In attempt to help out those with a literary whim, Concrete Playground presents the ten best books to read this summer.

Madeleine Watts
November 30, 2011

Overview

The days are long and drenched with sunlight, and you've got time on your hands to lie on the sand or in the grass and while it away with a book into the late summer hours. But you want the hours to be worthwhile, and sometimes it's really difficult to make a decision or to know where to start. Moreover, you want something enjoyable and easy to read that isn't going to turn your brain to marshmallow.

So to help you out, Concrete Playground has come up with some suggestions for the best books to read over your summer. We've got new stuff and old stuff. Books you've never heard of and books everybody's heard of. Romances, mysteries, high quality smut, and stories both sweet and weird and wonderful. Compiled lovingly by somebody who's found the first legitimate use for her English major, we hope that these books delight you and make summer all the more wonderful.

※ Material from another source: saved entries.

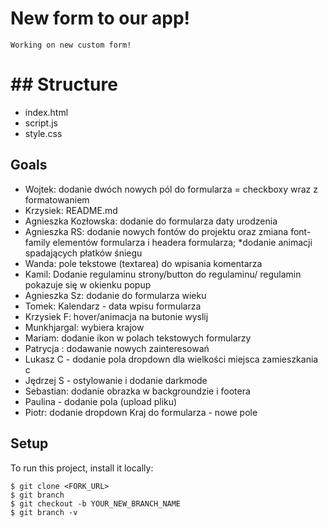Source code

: # New form to our app!
	Working on new custom form!



# ## Structure

- index.html
- script.js
- style.css


## Goals

- Wojtek: dodanie dwóch nowych pól do formularza = checkboxy wraz z formatowaniem
- Krzysiek: README.md
- Agnieszka Kozłowska: dodanie do formularza daty urodzenia
- Agnieszka RS: dodanie nowych fontów do projektu oraz zmiana font-family elementów formularza i headera formularza; *dodanie animacji spadających płatków śniegu
- Wanda: pole tekstowe (textarea) do wpisania komentarza
- Kamil: Dodanie regulaminu strony/button do regulaminu/ regulamin pokazuje się w okienku popup
- Agnieszka Sz: dodanie do formularza wieku
- Tomek: Kalendarz - data wpisu formularza
- Krzysiek F: hover/animacja na butonie wyslij
- Munkhjargal: wybiera krajow
- Mariam: dodanie ikon w polach tekstowych formularzy
- Patrycja : dodawanie nowych zainteresowań
- Lukasz C - dodanie pola dropdown dla wielkości miejsca zamieszkania c
- Jędrzej S - ostylowanie i dodanie darkmode
- Sebastian: dodanie obrazka w backgroundzie i footera
- Paulina - dodanie pola (upload pliku)
- Piotr: dodanie dropdown Kraj do formularza - nowe pole


## Setup
To run this project, install it locally:
```
$ git clone <FORK_URL>
$ git branch
$ git checkout -b YOUR_NEW_BRANCH_NAME
$ git branch -v

```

1. 1Q84 by Haruki Murakami

Japanese author Haruki Murakami has a cult following and a legion of literary groupies so devoted that when the English translation of 1Q84 was published in October, bookstores stayed open late to cope with a demand not seen since the world was hit by the latest escapades of a certain Harry Potter. And upon publication, the word 'genius' was merrily tossed around by a legion of doe-eyed bookish types, as well as mutterings about Nobel Prizes. Quite deservedly too.

1Q84 is set in Tokyo in a fictionalised 1984 and follows the parallel story-lines of Tengo, a solitary maths teacher and ghost writer, and Aomame, a lady who works a sideline in ridding the world of abusive men. Over the course of a year their lives intertwine around religious cults, eccentric geniuses, reclusive dowagers and unexplained coincidences and mysteries. At roughly nine hundred pages long it isn't the slimmest book to carry around, but 1Q84, and everything by Murakami in general, is unlike anything else out there. It's beautiful and it's complex and you get completely lost inside the labyrinthine worlds he creates.

1Q84 on Amazon

2. A Visit From The Goon Squad – Jennifer Egan

A Visit From The Goon Squad is a series of thirteen interlocking stories centered around aging music executive and a once-talented musician, Bennie Salazar. The book opens with Salazar's former assistant, Sasha, a kleptomaniac trying desperately not to steal her date's wallet, and shuttles back and forth in time to the 1970s San Francisco punk scene, a tortuous African safari and a New York of the not too distant future.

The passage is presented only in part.